Recruitment agencies specializing in agriculture can help ag retailers find the right talent.
Finding just the right person to fill a job can be a trying process for any retail business, but when it comes to recruiting and retaining the right people for their company, ag retailers can face some unique challenges compared to big city companies.
That’s why Ed Danneberg says many now rely on specialized recruitment agencies for help. Danneberg is a search consultant for Grasslands Recruitment Specialists, a Saskatchewan-based agency that’s been helping agricultural employers in Western Canada connect with the right candidates since 1996.
“Our clients and candidates know that we know ag,” he says. “Our ability to understand what our client wants and needs, and how to find that out from potential candidates, goes a long way in finding the right match and the best fit.”
Fitting into the Company Culture
While skillsets, education, past employment and experience are all basic considerations, Danneberg says that finding someone who fits within a retailer’s culture and who possesses the right outlook to perform well within the specific circumstances of a job is just as, if not more, important.
For example, Danneberg says some retailers may need their employees to come in to the office at set times, or at regular intervals to assist in sales and service; others may need their people to be on the road, at the farmgate and meeting with producers in the field.

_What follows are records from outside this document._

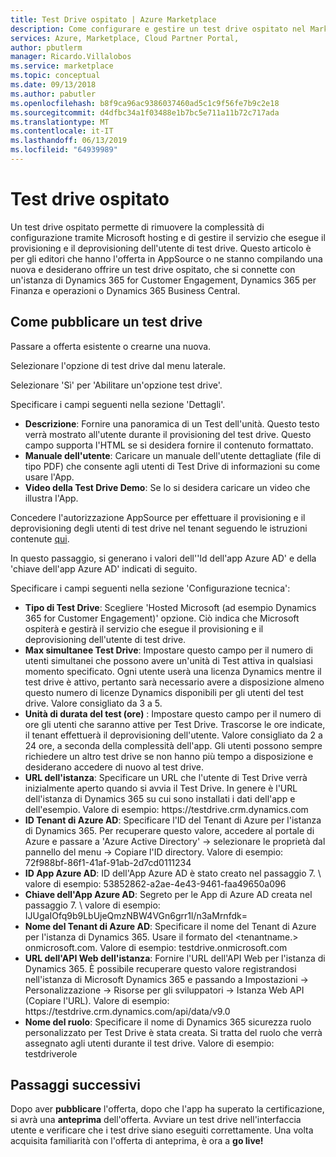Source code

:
 ```yaml
---
title: Test Drive ospitato | Azure Marketplace
description: Come configurare e gestire un test drive ospitato nel Marketplace
services: Azure, Marketplace, Cloud Partner Portal,
author: pbutlerm
manager: Ricardo.Villalobos
ms.service: marketplace
ms.topic: conceptual
ms.date: 09/13/2018
ms.author: pabutler
ms.openlocfilehash: b8f9ca96ac9386037460ad5c1c9f56fe7b9c2e18
ms.sourcegitcommit: d4dfbc34a1f03488e1b7bc5e711a11b72c717ada
ms.translationtype: MT
ms.contentlocale: it-IT
ms.lasthandoff: 06/13/2019
ms.locfileid: "64939989"
---
```

# <a name="hosted-test-drive"></a>Test drive ospitato

Un test drive ospitato permette di rimuovere la complessità di configurazione tramite Microsoft hosting e di gestire il servizio che esegue il provisioning e il deprovisioning dell'utente di test drive. Questo articolo è per gli editori che hanno l'offerta in AppSource o ne stanno compilando una nuova e desiderano offrire un test drive ospitato, che si connette con un'istanza di Dynamics 365 for Customer Engagement, Dynamics 365 per Finanza e operazioni o Dynamics 365 Business Central.

## <a name="how-to-publish-a-test-drive"></a>Come pubblicare un test drive

Passare a offerta esistente o crearne una nuova.

Selezionare l'opzione di test drive dal menu laterale.

Selezionare \'Sì\' per \'Abilitare un'opzione test drive\'.

Specificare i campi seguenti nella sezione \'Dettagli\'.

- **Descrizione**: Fornire una panoramica di un Test dell'unità. Questo testo verrà mostrato all'utente durante il provisioning del test drive. Questo campo supporta l'HTML se si desidera fornire il contenuto formattato.
- **Manuale dell'utente**: Caricare un manuale dell'utente dettagliate (file di tipo PDF) che consente agli utenti di Test Drive di informazioni su come usare l'App.
- **Video della Test Drive Demo**: Se lo si desidera caricare un video che illustra l'App.

Concedere l'autorizzazione AppSource per effettuare il provisioning e il deprovisioning degli utenti di test drive nel tenant seguendo le istruzioni contenute [qui](https://github.com/Microsoft/AppSource/blob/patch-1/Microsoft%20Hosted%20Test%20Drive/Setup-your-Azure-subscription-for-Dynamics365-Microsoft-Hosted-Test-Drives.md).

In questo passaggio, si generano i valori dell'\'Id dell'app Azure AD\' e della \'chiave dell'app Azure AD\' indicati di seguito.

Specificare i campi seguenti nella sezione \'Configurazione tecnica\':

- **Tipo di Test Drive**: Scegliere \'Hosted Microsoft (ad esempio Dynamics 365 for Customer Engagement)' opzione. Ciò indica che Microsoft ospiterà e gestirà il servizio che esegue il provisioning e il deprovisioning dell'utente di test drive.
- **Max simultanee Test Drive**: Impostare questo campo per il numero di utenti simultanei che possono avere un'unità di Test attiva in qualsiasi momento specificato. Ogni utente userà una licenza Dynamics mentre il test drive è attivo, pertanto sarà necessario avere a disposizione almeno questo numero di licenze Dynamics disponibili per gli utenti del test drive. Valore consigliato da 3 a 5.
- **Unità di durata del test (ore)** : Impostare questo campo per il numero di ore gli utenti che saranno attive per Test Drive. Trascorse le ore indicate, il tenant effettuerà il deprovisioning dell'utente. Valore consigliato da 2 a 24 ore, a seconda della complessità dell'app. Gli utenti possono sempre richiedere un altro test drive se non hanno più tempo a disposizione e desiderano accedere di nuovo al test drive.
- **URL dell'istanza**: Specificare un URL che l'utente di Test Drive verrà inizialmente aperto quando si avvia il Test Drive. In genere è l'URL dell'istanza di Dynamics 365 su cui sono installati i dati dell'app e dell'esempio. Valore di esempio: https:\//testdrive.crm.dynamics.com
- **ID Tenant di Azure AD**: Specificare l'ID del Tenant di Azure per l'istanza di Dynamics 365. Per recuperare questo valore, accedere al portale di Azure e passare a \'Azure Active Directory\' -\> selezionare le proprietà dal pannello del menu -\> Copiare l'ID directory. Valore di esempio: 72f988bf-86f1-41af-91ab-2d7cd0111234
- **ID App Azure AD**: ID dell'App Azure AD è stato creato nel passaggio 7. \ valore di esempio: 53852862-a2ae-4e43-9461-faa49650a096
- **Chiave dell'App Azure AD**: Segreto per le App di Azure AD creata nel passaggio 7. \ valore di esempio: IJUgaIOfq9b9LbUjeQmzNBW4VGn6grr1l/n3aMrnfdk=
- **Nome del Tenant di Azure AD**: Specificare il nome del Tenant di Azure per l'istanza di Dynamics 365. Usare il formato del \<tenantname.\> onmicrosoft.com. Valore di esempio: testdrive.onmicrosoft.com
- **URL dell'API Web dell'istanza**: Fornire l'URL dell'API Web per l'istanza di Dynamics 365. È possibile recuperare questo valore registrandosi nell'istanza di Microsoft Dynamics 365 e passando a Impostazioni -\> Personalizzazione -\> Risorse per gli sviluppatori -\> Istanza Web API (Copiare l'URL). Valore di esempio: https:\//testdrive.crm.dynamics.com/api/data/v9.0 
- **Nome del ruolo**: Specificare il nome di Dynamics 365 sicurezza ruolo personalizzato per Test Drive è stata creata. Si tratta del ruolo che verrà assegnato agli utenti durante il test drive. Valore di esempio: testdriverole

## <a name="next-steps"></a>Passaggi successivi

Dopo aver **pubblicare** l'offerta, dopo che l'app ha superato la certificazione, si avrà una **anteprima** dell'offerta. Avviare un test drive nell'interfaccia utente e verificare che i test drive siano eseguiti correttamente. Una volta acquisita familiarità con l'offerta di anteprima, è ora a **go live!**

“A potential employee who loves to sell in a storefront setting may not want to be in the truck all day visiting clients, and vice versa,” he says. “We need to assess these preferences and inclinations that are not on a typical resume, to ensure their type fits with our client’s needs.”
When an ag retailer approaches Grasslands to find candidates, Danneberg says the process begins with an in-depth job analysis that includes discussions with the business owner, hiring manager and/or human resources lead to find out exactly what kind of person they’re looking for.
“We assess what a ‘perfect hire’ would look like, and what range of applicants the client would like to see us put onto their desks,” says Danneberg. “Oftentimes, these parameters can be refined after initial candidates are submitted and reviewed, to include or exclude the traits that the retail may not have initially considered.”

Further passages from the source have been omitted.